Wat Phra Kaew may be Thailand’s most famous temple, but its neighbour Wat Pho houses one of the most beautiful likenesses of the Buddha in the country. At 46 meters long, and golden, it’s an impressive sight. It represents the Buddha about to enter parinirvana, or the nirvana after death.
Krabi’s Tiger Cave Temple features many beautiful statues, but its huge golden Buddha is easily the most beautiful. Located at the top of a mountain that requires 1,247 steps to reach the summit, the beauty of the statue is matched by the beauty in the grueling ascent of the mountains and the views from the top, which the Buddha enjoys every day.
Figures of the Buddhist and Hindu faiths, Yak are giant creatures who, despite their intimidating demeanor, are usually benevolent. The most beautiful of these statues are found at Bangkok’s Grand Palace, where they stand guard by the entrance, sword in hand, to protect it from evil spirits, whilst replicas can be found at Suvarnabhumi Airport.
A statue of the Buddha crafted from one piece of jade in the 14th century, the Emerald Buddha is one of the most famous and revered statues in the country. Housed in an ornate hall, it’s a beautiful statue in an equally beautiful setting, and its clothing is changed only by the King himself throughout the year.
Located on the scenic island of Koh Samui, the impressive statue of Guanyin is one of the most striking and memorable in the land. A goddess of compassion and mercy, this Chinese-style statue features no less than 18 arms and sees her foot resting on the crook of a dragon. Set out on a lake, it’s well-worth paying a visit if you’re ever in Samui.
Chaing Rai’s stunning white Wat Rong Khun temple is matched only in beauty by the intricate, ornately carved statues that can be found throughout its grounds. Both figures from the Buddhist and Hindu faiths can be found in statue form here, from the fearsome Naga to the God of Death and Rahu, not to mention the eerie sea of souls, with its hands stretching desperately up toward the sky.
A small shrine located in Bangkok, it houses a statue of Phra Phrom, the Thai representation of the Hinuda god Brahma. Golden-coloured and featuring Brahma in his three-headed form, the statue is a thing of beauty amidst a backdrop of brutalist architecture. The tempe is a popular spot for Thai dancers to perform. In 2015, the shrine was the site of a terror attack, and some worshipers tragically lost their lives.
Despite being a Hindu god, Ganesh — or known in Thailand as Phra Phikanet — is still widely respected and worshipped by some as the god of fortune and success. Chachoengsao’s Wat Saman Rattanaram features a large, reclining Ganesh in striking colours, whilst two other giant statues of the elephant-headed god can also be found in the province.
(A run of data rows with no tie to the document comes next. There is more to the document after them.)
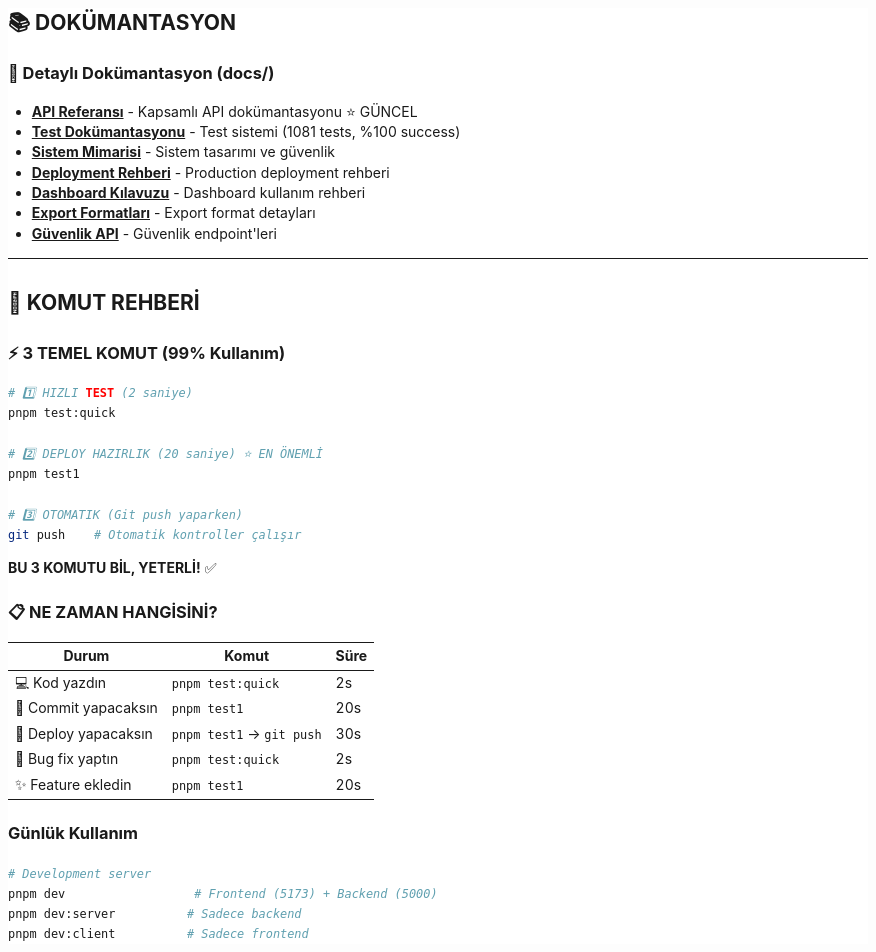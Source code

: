 
## 📚 DOKÜMANTASYON

### 📖 Detaylı Dokümantasyon (docs/)

- **[API Referansı](./docs/API_REFERENCE.md)** - Kapsamlı API dokümantasyonu ⭐ GÜNCEL
- **[Test Dokümantasyonu](./tests/README.md)** - Test sistemi (1081 tests, %100 success)
- **[Sistem Mimarisi](./docs/ARCHITECTURE.md)** - Sistem tasarımı ve güvenlik
- **[Deployment Rehberi](./docs/DEPLOYMENT.md)** - Production deployment rehberi
- **[Dashboard Kılavuzu](./docs/DASHBOARD_GUIDE.md)** - Dashboard kullanım rehberi
- **[Export Formatları](./docs/EXPORT_FORMATS.md)** - Export format detayları
- **[Güvenlik API](./docs/SECURITY_API.md)** - Güvenlik endpoint'leri

---

## 🎯 KOMUT REHBERİ

### ⚡ 3 TEMEL KOMUT (99% Kullanım)

```bash
# 1️⃣ HIZLI TEST (2 saniye)
pnpm test:quick

# 2️⃣ DEPLOY HAZIRLIK (20 saniye) ⭐ EN ÖNEMLİ
pnpm test1

# 3️⃣ OTOMATIK (Git push yaparken)
git push    # Otomatik kontroller çalışır
```

**BU 3 KOMUTU BİL, YETERLİ!** ✅

### 📋 NE ZAMAN HANGİSİNİ?

| Durum                | Komut                     | Süre |
| -------------------- | ------------------------- | ---- |
| 💻 Kod yazdın        | `pnpm test:quick`         | 2s   |
| 📝 Commit yapacaksın | `pnpm test1`              | 20s  |
| 🚀 Deploy yapacaksın | `pnpm test1` → `git push` | 30s  |
| 🐛 Bug fix yaptın    | `pnpm test:quick`         | 2s   |
| ✨ Feature ekledin   | `pnpm test1`              | 20s  |

### Günlük Kullanım

```bash
# Development server
pnpm dev                  # Frontend (5173) + Backend (5000)
pnpm dev:server          # Sadece backend
pnpm dev:client          # Sadece frontend
```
At 45 meters tall and covered in white marble, Phuket’s Big Buddha is amongst the most beautiful and the biggest in the country. Sitting pretty at the top of a hill, those who make the climb in the sun are not only greeted with a awesome statue, but with a stunning view out onto Chalong Bay. Visible all over southern Phuket, it’s just as impressive from up close as it is from afar.
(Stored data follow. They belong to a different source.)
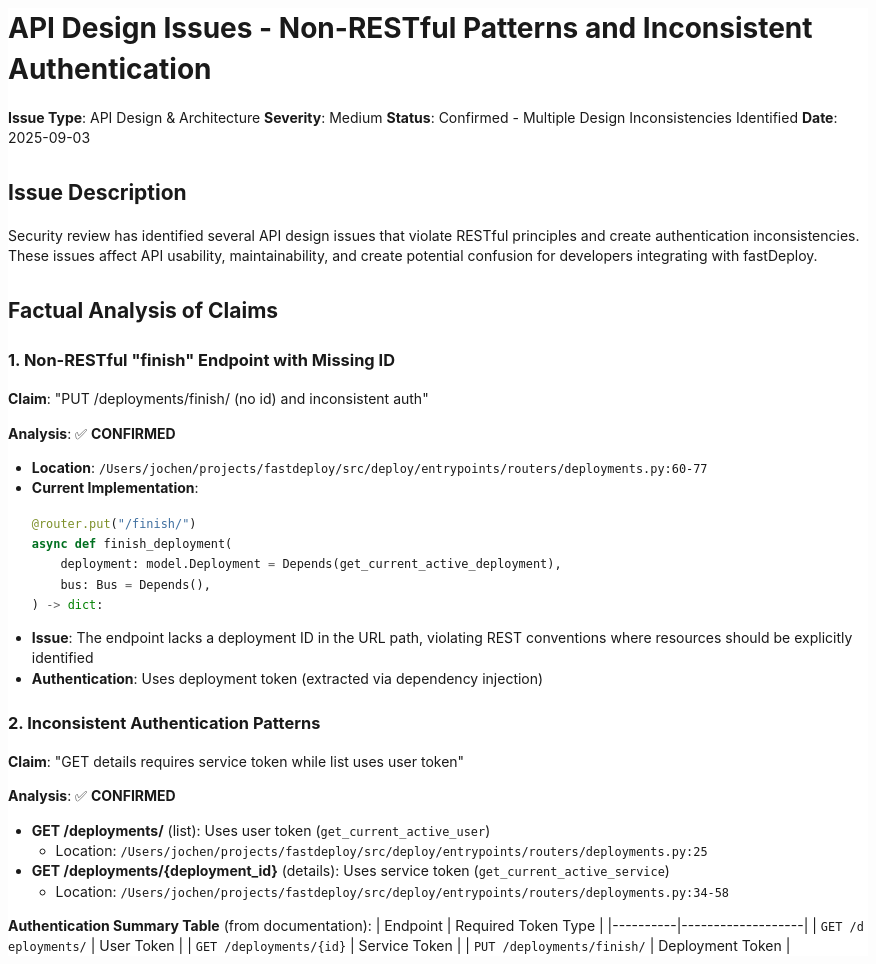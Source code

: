 # API Design Issues - Non-RESTful Patterns and Inconsistent Authentication

**Issue Type**: API Design & Architecture
**Severity**: Medium
**Status**: Confirmed - Multiple Design Inconsistencies Identified
**Date**: 2025-09-03

## Issue Description

Security review has identified several API design issues that violate RESTful principles and create authentication inconsistencies. These issues affect API usability, maintainability, and create potential confusion for developers integrating with fastDeploy.

## Factual Analysis of Claims

### 1. Non-RESTful "finish" Endpoint with Missing ID

**Claim**: "PUT /deployments/finish/ (no id) and inconsistent auth"

**Analysis**: ✅ **CONFIRMED**
- **Location**: `/Users/jochen/projects/fastdeploy/src/deploy/entrypoints/routers/deployments.py:60-77`
- **Current Implementation**:
  ```python
  @router.put("/finish/")
  async def finish_deployment(
      deployment: model.Deployment = Depends(get_current_active_deployment),
      bus: Bus = Depends(),
  ) -> dict:
  ```
- **Issue**: The endpoint lacks a deployment ID in the URL path, violating REST conventions where resources should be explicitly identified
- **Authentication**: Uses deployment token (extracted via dependency injection)

### 2. Inconsistent Authentication Patterns

**Claim**: "GET details requires service token while list uses user token"

**Analysis**: ✅ **CONFIRMED**
- **GET /deployments/** (list): Uses user token (`get_current_active_user`)
  - Location: `/Users/jochen/projects/fastdeploy/src/deploy/entrypoints/routers/deployments.py:25`
- **GET /deployments/{deployment_id}** (details): Uses service token (`get_current_active_service`)
  - Location: `/Users/jochen/projects/fastdeploy/src/deploy/entrypoints/routers/deployments.py:34-58`

**Authentication Summary Table** (from documentation):
| Endpoint | Required Token Type |
|----------|-------------------|
| `GET /deployments/` | User Token |
| `GET /deployments/{id}` | Service Token |
| `PUT /deployments/finish/` | Deployment Token |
Home to the largest Buddha statue in Thailand and ninth-largest statue in the world, Wat Muang’s giant Buddha in Ang Thong province is both impressive as a work of art and as a feat of engineering. At 92 meters tall and a bright gold colour, they don’t come much bigger or more impressive than this, and the temple is also home to impressive statues of Naga and creepy statues of humans in distress in Buddhist hell.